The cloud, and hosted services, present very interesting opportunities. One of the greatest is that people can leverage the a la carte economics of elastic computing to do things that were prohibitively expensive due to the requirements of building and maintaining their own hardware infrastructure. The interesting parts about the current cloud are its lack of entrance friction and elastic cost efficiency, the speed with which new entrants can set up, and the elastic capability to run 100 machine clusters for 1 hour if that is what is needed.

We started Flightcaster almost a year ago, and it is a good example of how startups can leverage cloud compute and storage resources, mix some open source like Hadoop with some data mining, and create interesting new technologies with relatively low capital upfront.

The cloud is not cheaper in general. Once people scale to a certain point, they move off the cloud onto dedicated hardware—not the other way around. That may change, and better hosted services may play a role in the transition, but that will take a while. In the meantime, the interesting part of the cloud is the use of elastic resources and the ability to get up and going quickly. The interesting part is the freedom it gives startups to try things they would never otherwise do.

Another notable thing about the cloud is the new architectures emerging as a result of economic and resource tradeoffs.

Amazon Web Services Logo

Storage of large amounts of data in the cloud is much cheaper with blobstores like Amazon S3 than it is to maintain an always-up cluster for a distributed datastore. If you do mostly offline batch processing and you do not need bulk storage to be online, then it is an attractive setup.

Storage and NoSQL

Taking another glimpse from the future of big data in the cloud.

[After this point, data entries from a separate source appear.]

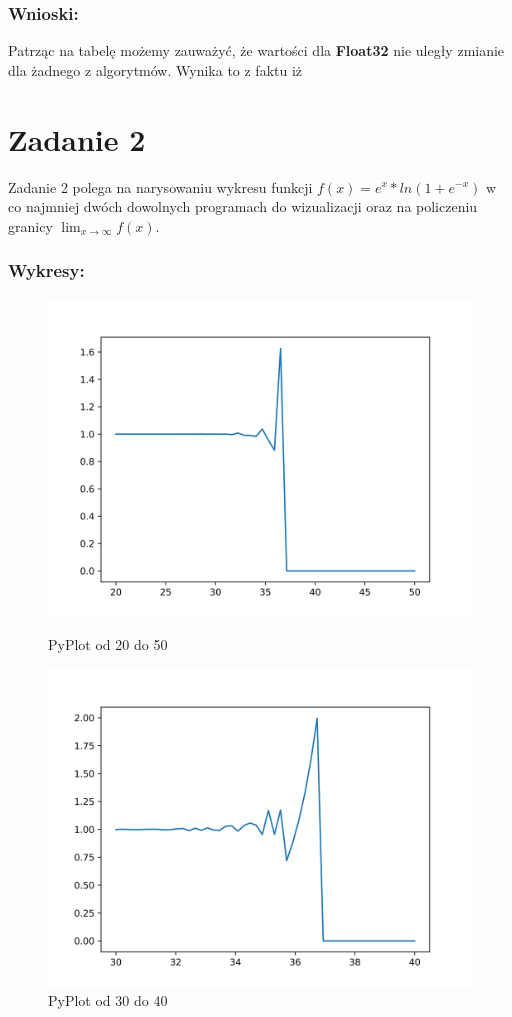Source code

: \documentclass[12pt]{article}
\begin{document}
\subsubsection*{Wnioski:}
Patrząc na tabelę możemy zauważyć, że wartości dla \textbf{Float32} nie uległy zmianie dla żadnego z algorytmów. Wynika to z faktu iż 


\section{Zadanie 2}
Zadanie 2 polega na narysowaniu wykresu funkcji $f(x) = e^x*ln(1+e^{-x})$ w co najmniej dwóch dowolnych programach do wizualizacji oraz na policzeniu granicy $ \lim_{x \to \infty} f(x)$.

\newpage
\subsubsection*{Wykresy:}

\begin{figure}[!htb]
  \includegraphics[width=\linewidth]{zad2_plot_py2.png}
  \caption{PyPlot od 20 do 50}\label{fig:figure1}
\endminipage\hfill
{}
  \includegraphics[width=\linewidth]{zad2_plot_py.png}
  \caption{PyPlot od 30 do 40}\label{fig:figure2}
\endminipage
\end{figure}
\end{document}
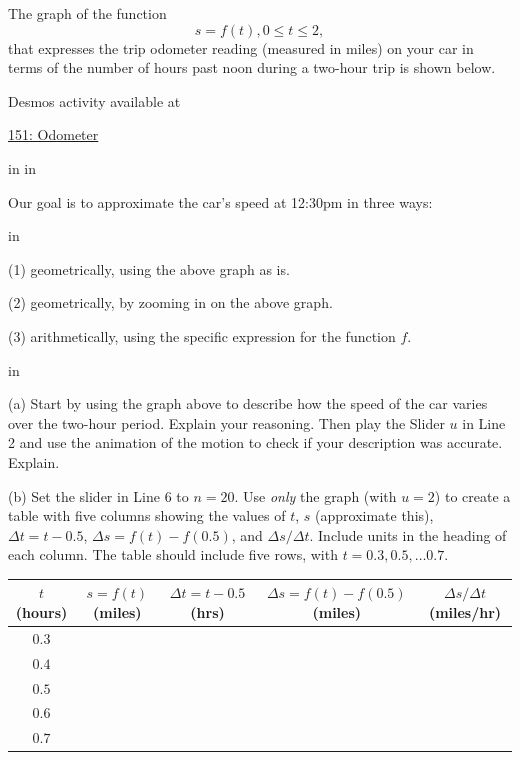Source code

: \documentclass{ximera}
\newcommand{\pskip}{\vskip 0.1 in}
\begin{document}
\begin{example} \label{Ex:lkdftr45}
The graph of the function
\[
    s = f(t) , 0\leq t \leq 2 ,
\]
that expresses the trip odometer reading (measured in miles) on your car in terms of the number of hours past noon during a two-hour trip is shown below.

 
\begin{onlineOnly}
    \begin{center}
\end{center}
\end{onlineOnly}

Desmos activity available at

\href{https://www.desmos.com/calculator/iiw69lr1bc}{151: Odometer}

\pskip \pskip

Our goal is to approximate the car's speed at 12:30pm in three ways:

\pskip

(1) geometrically, using the above graph as is.

(2) geometrically, by zooming in on the above graph.

(3) arithmetically, using the specific expression for the function $f$.


\pskip

(a) Start by using the graph above to describe how the speed of the car varies over the two-hour period. Explain your reasoning. Then play the Slider $u$ in Line 2 and use the animation of the motion to check if your description was accurate. Explain.

(b) Set the slider in Line 6 to $n=20$. Use \emph{only} the graph (with $u=2$) to create a table with five columns showing the values of $t$, $s$ (approximate this), $\Delta t = t-0.5$, $\Delta s=f(t)-f(0.5)$, and $\Delta s / \Delta t$. Include units in the heading of each column. The table should include five rows, with $t= 0.3, 0.5, \ldots 0.7$. 

\begin{center}
  \begin{tabular}{ | c| c | c | c | c |}
    \hline
    $t$ (hours) & $s = f(t)$ (miles) & $\Delta t = t-0.5$ (hrs)  & $\Delta s = f(t) - f(0.5)$ (miles) & $\Delta s/\Delta t$ (miles/hr)  \\ \hline
    $0.3$ &  &  &   &  \\ \hline
    $0.4$ &  &  &   &  \\ \hline
    $0.5$  &   &  &  &   \\ \hline
    $0.6$ &  & &   &  \\ \hline
    $0.7$ &  &  &   &  \\ \hline
    \hline
  \end{tabular}
\end{center}


\end{example}
\end{document}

A Big Data stack…will also need to emerge before cloud computing will be broadly embraced by the enterprise. In many ways, this cloud stack has already been implemented, albeit in primitive form, at large-scale Internet data centers, which quickly encountered the scaling limitations of traditional SQL databases as the volume of data exploded. Instead, high-performance, scalable/distributed, object-orientated data stores are being developed internally and implemented at scale…large web properties have been building their own so-called “NoSQL” databases, also known as distributed, non-relational database systems (DNRDBMS).

There are several misguided points here. First, there is not going to be a big data or cloud stack. Distributed systems are about making trade offs and a move toward problem-specific solutions rather than one-size-fits-all stacks. Second, enterprises already have their solution—expensive data warehousing and consulting support. Will open source projects like Hadoop supported by people like Cloudera take a chunk of the business? Sure. But as I mentioned earlier, the most interesting part about big data and the cloud is not cheaper alternatives for the enterprise, it is the opportunities it facilitates for data-driven startups.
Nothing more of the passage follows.